I mean, these new kids might be lovely. They might be smart, and humble, and easy on the eyes. They might have great temperaments, and truly admirable outlooks on life. He might have been able to develop very meaningful relationships with each of them.
But, wouldn’t there be a hole in his heart for each and every one of the children who he lost? Wouldn’t he go to bed with tears in his eyes every night thinking of them, their smiles, their idiosyncrasies, and the joyous times they shared? Wouldn’t their names be written on his heart for the rest of his days?
And, in this light, we might take a second look at Job being compensated double for all the property he lost. I mean, yes, that’s lovely – and wouldn’t it be nice if this was the norm for all of us when we suffer some calamity. But, none of these newfound riches would erase the experience of that one horrible day. That sitting down in the ashes of his former life. The sinking feeling of loss, dread, confusion, anger, and helplessness.
That trauma can’t be healed by the magical appearance of new stuff. Trauma like that takes a lifetime to work through.
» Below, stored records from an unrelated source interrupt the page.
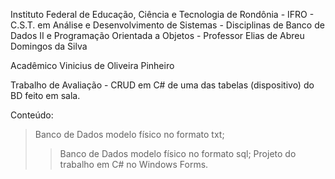 Instituto Federal de Educação, Ciência e Tecnologia de Rondônia - IFRO - 
C.S.T. em Análise e Desenvolvimento de Sistemas - 
Disciplinas de Banco de Dados II e Programação Orientada a Objetos - 
Professor Elias de Abreu Domingos da Silva

Acadêmico Vinicius de Oliveira Pinheiro

Trabalho de Avaliação - CRUD em C# de uma das tabelas (dispositivo) do BD feito em sala.

Conteúdo:
> Banco de Dados modelo físico no formato txt;
>> Banco de Dados modelo físico no formato sql;
>> Projeto do trabalho em C# no Windows Forms.
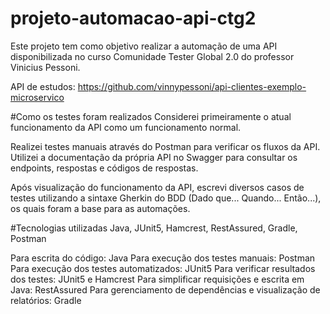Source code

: # projeto-automacao-api-ctg2
Este projeto tem como objetivo realizar a automação de uma API disponibilizada no curso Comunidade Tester Global 2.0 do professor Vinicius Pessoni.

API de estudos: https://github.com/vinnypessoni/api-clientes-exemplo-microservico

#Como os testes foram realizados
Considerei primeiramente o atual funcionamento da API como um funcionamento normal.

Realizei testes manuais através do Postman para verificar os fluxos da API. Utilizei a documentação da própria API no Swagger para consultar os endpoints, respostas e códigos de respostas.

Após visualização do funcionamento da API, escrevi diversos casos de testes utilizando a sintaxe Gherkin do BDD (Dado que... Quando... Então...), os quais foram a base para as automações.

#Tecnologias utilizadas
Java, JUnit5, Hamcrest, RestAssured, Gradle, Postman

Para escrita do código: Java
Para execução dos testes manuais: Postman
Para execução dos testes automatizados: JUnit5
Para verificar resultados dos testes: JUnit5 e Hamcrest
Para simplificar requisições e escrita em Java: RestAssured
Para gerenciamento de dependências e visualização de relatórios: Gradle
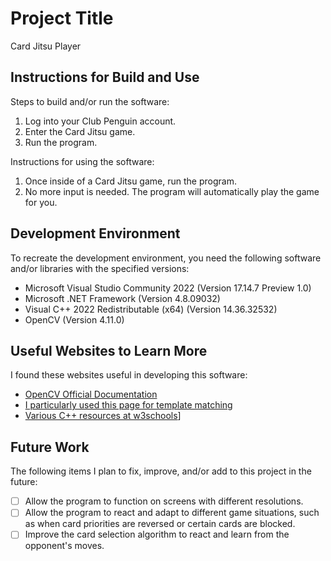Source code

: # Project Title

Card Jitsu Player


## Instructions for Build and Use

Steps to build and/or run the software:

1. Log into your Club Penguin account.
2. Enter the Card Jitsu game.
3. Run the program.

Instructions for using the software:

1. Once inside of a Card Jitsu game, run the program.
2. No more input is needed. The program will automatically play the game for you.

## Development Environment 

To recreate the development environment, you need the following software and/or libraries with the specified versions:

* Microsoft Visual Studio Community 2022 (Version 17.14.7 Preview 1.0)
* Microsoft .NET Framework (Version 4.8.09032)
* Visual C++ 2022 Redistributable (x64) (Version 14.36.32532)
* OpenCV (Version 4.11.0)

## Useful Websites to Learn More

I found these websites useful in developing this software:

* [OpenCV Official Documentation](https://docs.opencv.org/3.4/index.html)
* [I particularly used this page for template matching](https://docs.opencv.org/3.4/de/da9/tutorial_template_matching.html)
* [Various C++ resources at w3schools](https://www.w3schools.com/cpp/)]

## Future Work

The following items I plan to fix, improve, and/or add to this project in the future:

* [ ] Allow the program to function on screens with different resolutions.
* [ ] Allow the program to react and adapt to different game situations, such as when card priorities are reversed or certain cards are blocked.
* [ ] Improve the card selection algorithm to react and learn from the opponent's moves.
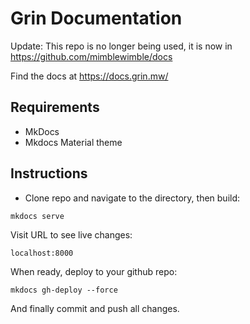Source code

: # Grin Documentation

Update: This repo is no longer being used, it is now in https://github.com/mimblewimble/docs

Find the docs at https://docs.grin.mw/

## Requirements

- MkDocs
- Mkdocs Material theme

## Instructions

- Clone repo and navigate to the directory, then build:

`mkdocs serve`

Visit URL to see live changes:

`localhost:8000`

When ready, deploy to your github repo:

`mkdocs gh-deploy --force`

And finally commit and push all changes.
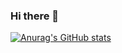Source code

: ### Hi there 👋
[![Anurag's GitHub stats](https://github-readme-stats.vercel.app/api?username=Rafa-Russo)](https://github.com/anuraghazra/github-readme-stats)
<!--
**Rafa-Russo/Rafa-Russo** is a ✨ _special_ ✨ repository because its `README.md` (this file) appears on your GitHub profile.

Here are some ideas to get you started:

- 🔭 I’m currently working on ...
- 🌱 I’m currently learning ...
- 👯 I’m looking to collaborate on ...
- 🤔 I’m looking for help with ...
- 💬 Ask me about ...
- 📫 How to reach me: ...
- 😄 Pronouns: ...
- ⚡ Fun fact: ...
-->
Scholars think that this ending was added much later to give the book a little resolution. And, if a “little resolution” is all your looking for, then that’s maybe all we get. But, all the questions that we came to the book to begin with are still bouncing around in our head, left wanting for answers.
And isn’t that the answer? We can try and plaster quick-and-easy solutions over our experiences of pain and loss, but the pain and loss is still there. And so is God.
In this sense, perhaps Job’s initial words to his wife on the Terrible Day are the real point of the book after all: The Lord giveth, the Lord taketh away. Blessed be the Name of the Lord.